Kirsten Cather, an associate professor in the Department of Asian Studies, looks to 20th century Japan to answer the question: What happens when people inscribe their suicides in art – on the literary page, theatre stage, film screen, or manga panel – and onto the landscape?
“It’s been scripted in both art and the landscape,” Cather said. “Most people tend to ask why someone committed suicide. I want to know what traces they left behind, and why they framed their messages the way they did.”
In Japan, suicide numbers are high at about 19 deaths per 100,000 people annually, Cather explained. Many artists have left traces of their suicide behind in their work, influencing others to contemplate and even imitate the act.
“Often, one spectacular suicide sets off a chain of others, inspiring an act or marking a suicide destination in the traces left behind,” Cather said.
Today’s poetic suicide spot is a forest outside of Tokyo at the base of Mount Fuji, Aokigahara, home to hundreds of confirmed suicides since the 1960s and the second only to the Golden Gate Bridge as the world’s most popular place for suicide. The site became popularized in part by a 1960 pulp fiction novel, Tower of Waves (Nami no tō), that depicted its forlorn female protagonist wandering into the dense forest to die.
This isn’t the first time a landmark has been marked as a suicide spot. Other historically “hot spots” for suicide included Kegon Falls, in 1903, and Mount Mihara volcano, in the 1930s. Both spots, Cather said, were romanticized in literature and art.
“What is the relationship between writing and suicide? And, what are the ethics of producing and consuming this kind of art?” Cather asks in her research.
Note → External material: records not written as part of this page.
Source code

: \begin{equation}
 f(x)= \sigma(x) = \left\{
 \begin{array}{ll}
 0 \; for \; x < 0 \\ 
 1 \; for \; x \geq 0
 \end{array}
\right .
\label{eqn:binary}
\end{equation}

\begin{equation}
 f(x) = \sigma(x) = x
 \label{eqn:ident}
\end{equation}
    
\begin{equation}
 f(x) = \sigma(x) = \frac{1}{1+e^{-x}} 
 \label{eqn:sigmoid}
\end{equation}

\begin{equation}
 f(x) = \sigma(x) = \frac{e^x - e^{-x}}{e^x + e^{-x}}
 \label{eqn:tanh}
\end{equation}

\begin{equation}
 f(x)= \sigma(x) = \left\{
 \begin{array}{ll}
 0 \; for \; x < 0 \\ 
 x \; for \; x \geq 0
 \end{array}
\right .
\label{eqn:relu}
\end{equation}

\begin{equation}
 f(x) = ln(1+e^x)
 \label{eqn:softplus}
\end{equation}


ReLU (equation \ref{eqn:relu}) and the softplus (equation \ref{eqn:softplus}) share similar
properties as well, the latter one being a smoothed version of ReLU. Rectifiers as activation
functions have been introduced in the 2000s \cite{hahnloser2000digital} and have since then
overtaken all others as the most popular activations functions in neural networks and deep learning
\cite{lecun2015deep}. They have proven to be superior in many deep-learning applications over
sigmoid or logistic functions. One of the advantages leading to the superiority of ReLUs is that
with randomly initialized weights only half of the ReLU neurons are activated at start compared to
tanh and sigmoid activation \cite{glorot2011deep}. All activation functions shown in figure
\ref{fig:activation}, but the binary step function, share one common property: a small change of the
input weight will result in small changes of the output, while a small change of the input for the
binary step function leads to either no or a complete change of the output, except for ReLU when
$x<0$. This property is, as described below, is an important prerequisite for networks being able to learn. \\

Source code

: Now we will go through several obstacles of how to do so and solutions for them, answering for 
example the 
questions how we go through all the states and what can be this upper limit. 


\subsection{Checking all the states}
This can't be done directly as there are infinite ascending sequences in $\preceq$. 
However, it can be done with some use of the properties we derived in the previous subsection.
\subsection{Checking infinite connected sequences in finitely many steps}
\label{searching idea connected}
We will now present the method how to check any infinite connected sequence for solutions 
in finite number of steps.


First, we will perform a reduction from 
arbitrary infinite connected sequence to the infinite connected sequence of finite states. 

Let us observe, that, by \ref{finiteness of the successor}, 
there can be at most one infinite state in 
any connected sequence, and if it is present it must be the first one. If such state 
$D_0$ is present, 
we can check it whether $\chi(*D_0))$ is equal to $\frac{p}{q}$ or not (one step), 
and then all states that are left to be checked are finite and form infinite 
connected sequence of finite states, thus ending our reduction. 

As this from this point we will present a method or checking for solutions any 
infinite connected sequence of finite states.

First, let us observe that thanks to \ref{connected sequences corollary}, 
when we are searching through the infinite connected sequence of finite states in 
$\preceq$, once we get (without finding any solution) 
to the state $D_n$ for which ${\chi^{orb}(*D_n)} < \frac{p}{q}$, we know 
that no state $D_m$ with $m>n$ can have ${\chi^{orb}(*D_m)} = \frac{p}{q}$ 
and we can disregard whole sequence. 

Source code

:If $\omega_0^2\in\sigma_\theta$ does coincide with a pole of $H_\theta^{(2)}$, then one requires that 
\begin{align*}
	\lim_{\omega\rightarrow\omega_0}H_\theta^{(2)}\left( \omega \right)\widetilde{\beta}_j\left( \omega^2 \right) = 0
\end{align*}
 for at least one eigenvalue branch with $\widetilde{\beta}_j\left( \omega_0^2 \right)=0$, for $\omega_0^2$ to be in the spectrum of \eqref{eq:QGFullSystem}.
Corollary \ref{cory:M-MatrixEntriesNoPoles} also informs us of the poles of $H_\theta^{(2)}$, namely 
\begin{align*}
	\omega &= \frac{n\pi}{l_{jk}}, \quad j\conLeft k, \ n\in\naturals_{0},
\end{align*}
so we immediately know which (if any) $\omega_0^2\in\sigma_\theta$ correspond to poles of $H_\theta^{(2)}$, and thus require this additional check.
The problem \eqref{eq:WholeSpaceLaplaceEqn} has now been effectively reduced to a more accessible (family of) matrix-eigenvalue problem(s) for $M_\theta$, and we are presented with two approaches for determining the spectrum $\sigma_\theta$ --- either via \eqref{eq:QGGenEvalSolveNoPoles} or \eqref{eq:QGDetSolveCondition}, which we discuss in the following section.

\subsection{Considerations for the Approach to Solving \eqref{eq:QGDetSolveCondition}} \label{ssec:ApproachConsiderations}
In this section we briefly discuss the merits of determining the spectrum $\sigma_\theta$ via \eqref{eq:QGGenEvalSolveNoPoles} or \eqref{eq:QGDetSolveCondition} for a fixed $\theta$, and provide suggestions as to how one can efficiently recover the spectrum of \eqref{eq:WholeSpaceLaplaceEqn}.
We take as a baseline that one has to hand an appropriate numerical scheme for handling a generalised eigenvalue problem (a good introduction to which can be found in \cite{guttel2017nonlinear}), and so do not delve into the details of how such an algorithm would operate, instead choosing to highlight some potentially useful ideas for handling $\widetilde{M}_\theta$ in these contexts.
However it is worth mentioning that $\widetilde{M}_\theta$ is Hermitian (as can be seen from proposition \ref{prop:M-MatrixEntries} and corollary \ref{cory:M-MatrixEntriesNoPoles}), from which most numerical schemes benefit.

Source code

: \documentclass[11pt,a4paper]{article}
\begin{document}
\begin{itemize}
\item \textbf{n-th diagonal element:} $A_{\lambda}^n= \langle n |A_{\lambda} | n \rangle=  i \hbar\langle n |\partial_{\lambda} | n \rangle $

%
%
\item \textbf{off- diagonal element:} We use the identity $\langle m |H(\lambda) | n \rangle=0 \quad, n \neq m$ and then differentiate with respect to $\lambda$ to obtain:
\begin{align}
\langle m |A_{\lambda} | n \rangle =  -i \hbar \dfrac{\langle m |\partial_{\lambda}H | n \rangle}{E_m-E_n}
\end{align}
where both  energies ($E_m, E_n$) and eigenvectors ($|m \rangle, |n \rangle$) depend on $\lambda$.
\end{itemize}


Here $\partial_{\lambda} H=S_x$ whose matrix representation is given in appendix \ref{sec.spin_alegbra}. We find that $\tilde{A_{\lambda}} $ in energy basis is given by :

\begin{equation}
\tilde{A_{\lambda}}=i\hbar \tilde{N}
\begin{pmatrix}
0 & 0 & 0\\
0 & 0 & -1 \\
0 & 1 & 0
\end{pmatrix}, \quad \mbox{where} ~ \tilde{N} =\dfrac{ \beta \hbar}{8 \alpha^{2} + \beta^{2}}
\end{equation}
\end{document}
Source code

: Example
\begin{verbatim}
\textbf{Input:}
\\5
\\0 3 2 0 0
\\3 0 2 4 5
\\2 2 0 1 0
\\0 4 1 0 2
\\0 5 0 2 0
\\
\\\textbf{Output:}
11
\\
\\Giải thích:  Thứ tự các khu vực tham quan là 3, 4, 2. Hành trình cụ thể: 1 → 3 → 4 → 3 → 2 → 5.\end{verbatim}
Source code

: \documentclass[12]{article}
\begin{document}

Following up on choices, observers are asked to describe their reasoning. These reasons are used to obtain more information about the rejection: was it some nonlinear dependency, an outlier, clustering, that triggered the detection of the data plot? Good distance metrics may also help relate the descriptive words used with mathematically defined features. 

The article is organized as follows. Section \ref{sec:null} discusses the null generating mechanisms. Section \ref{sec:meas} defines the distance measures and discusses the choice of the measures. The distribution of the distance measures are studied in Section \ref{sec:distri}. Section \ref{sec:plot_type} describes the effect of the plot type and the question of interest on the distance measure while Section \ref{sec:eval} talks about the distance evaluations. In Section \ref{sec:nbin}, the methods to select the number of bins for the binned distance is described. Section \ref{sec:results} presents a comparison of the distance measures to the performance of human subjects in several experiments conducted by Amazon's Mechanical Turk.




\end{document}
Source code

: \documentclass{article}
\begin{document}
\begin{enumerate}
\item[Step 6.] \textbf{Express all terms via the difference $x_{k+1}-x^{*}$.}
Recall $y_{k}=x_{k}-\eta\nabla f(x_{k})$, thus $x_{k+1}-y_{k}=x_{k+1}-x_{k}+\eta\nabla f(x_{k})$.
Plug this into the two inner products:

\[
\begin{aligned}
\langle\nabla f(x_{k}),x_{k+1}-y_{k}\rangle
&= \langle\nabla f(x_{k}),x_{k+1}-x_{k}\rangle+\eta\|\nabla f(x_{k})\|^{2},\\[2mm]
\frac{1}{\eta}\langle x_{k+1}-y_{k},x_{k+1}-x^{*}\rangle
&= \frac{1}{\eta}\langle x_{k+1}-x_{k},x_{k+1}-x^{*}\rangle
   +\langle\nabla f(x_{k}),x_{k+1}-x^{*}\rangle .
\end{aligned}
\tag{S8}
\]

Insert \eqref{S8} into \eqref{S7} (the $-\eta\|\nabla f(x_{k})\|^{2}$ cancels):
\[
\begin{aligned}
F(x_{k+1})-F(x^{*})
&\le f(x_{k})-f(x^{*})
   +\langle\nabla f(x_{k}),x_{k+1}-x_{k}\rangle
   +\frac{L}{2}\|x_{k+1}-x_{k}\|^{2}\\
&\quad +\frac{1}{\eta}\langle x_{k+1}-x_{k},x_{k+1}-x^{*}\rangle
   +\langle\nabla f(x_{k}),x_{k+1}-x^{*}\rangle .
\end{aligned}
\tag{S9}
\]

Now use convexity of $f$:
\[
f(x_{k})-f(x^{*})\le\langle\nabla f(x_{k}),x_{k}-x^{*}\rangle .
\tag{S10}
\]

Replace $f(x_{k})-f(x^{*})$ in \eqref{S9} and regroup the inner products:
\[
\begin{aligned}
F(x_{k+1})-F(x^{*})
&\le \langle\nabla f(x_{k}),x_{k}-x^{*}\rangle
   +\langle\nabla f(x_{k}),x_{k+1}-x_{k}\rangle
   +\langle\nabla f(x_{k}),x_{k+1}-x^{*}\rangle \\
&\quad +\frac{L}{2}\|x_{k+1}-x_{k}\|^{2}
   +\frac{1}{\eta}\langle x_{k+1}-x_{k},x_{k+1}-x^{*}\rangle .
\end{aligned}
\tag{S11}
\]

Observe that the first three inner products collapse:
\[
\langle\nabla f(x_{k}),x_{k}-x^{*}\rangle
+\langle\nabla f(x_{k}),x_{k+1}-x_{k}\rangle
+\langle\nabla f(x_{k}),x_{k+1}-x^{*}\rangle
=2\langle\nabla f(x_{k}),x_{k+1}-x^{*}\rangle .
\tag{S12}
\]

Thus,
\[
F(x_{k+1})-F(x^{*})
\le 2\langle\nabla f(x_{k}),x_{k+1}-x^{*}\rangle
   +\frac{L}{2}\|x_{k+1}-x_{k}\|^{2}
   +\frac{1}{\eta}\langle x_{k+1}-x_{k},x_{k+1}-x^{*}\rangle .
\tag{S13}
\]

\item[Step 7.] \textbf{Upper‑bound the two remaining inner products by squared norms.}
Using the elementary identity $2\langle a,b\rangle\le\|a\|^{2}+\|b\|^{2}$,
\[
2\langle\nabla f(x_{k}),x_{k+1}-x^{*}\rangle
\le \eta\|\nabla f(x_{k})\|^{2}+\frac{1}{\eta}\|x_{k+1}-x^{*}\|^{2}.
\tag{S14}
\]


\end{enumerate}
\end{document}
She is compiling her research in a new book, Scripting Suicide in Modern Japan.
“I hope it opens up a discussion about suicide,” Cather said. “Unfortunately, most people have been touched by suicide, but we don’t have very good tools to talk about it. By looking at a culture and country that is distant and distinct from our own, we can think about how it relates to our own culture and concepts.”
Cather’s work was supported by a Humanities Research Award, a three-year $15,000 research grant created by the Dean of the College of Liberal Arts. She presented her findings at this year’s Humanities Research Award Symposium.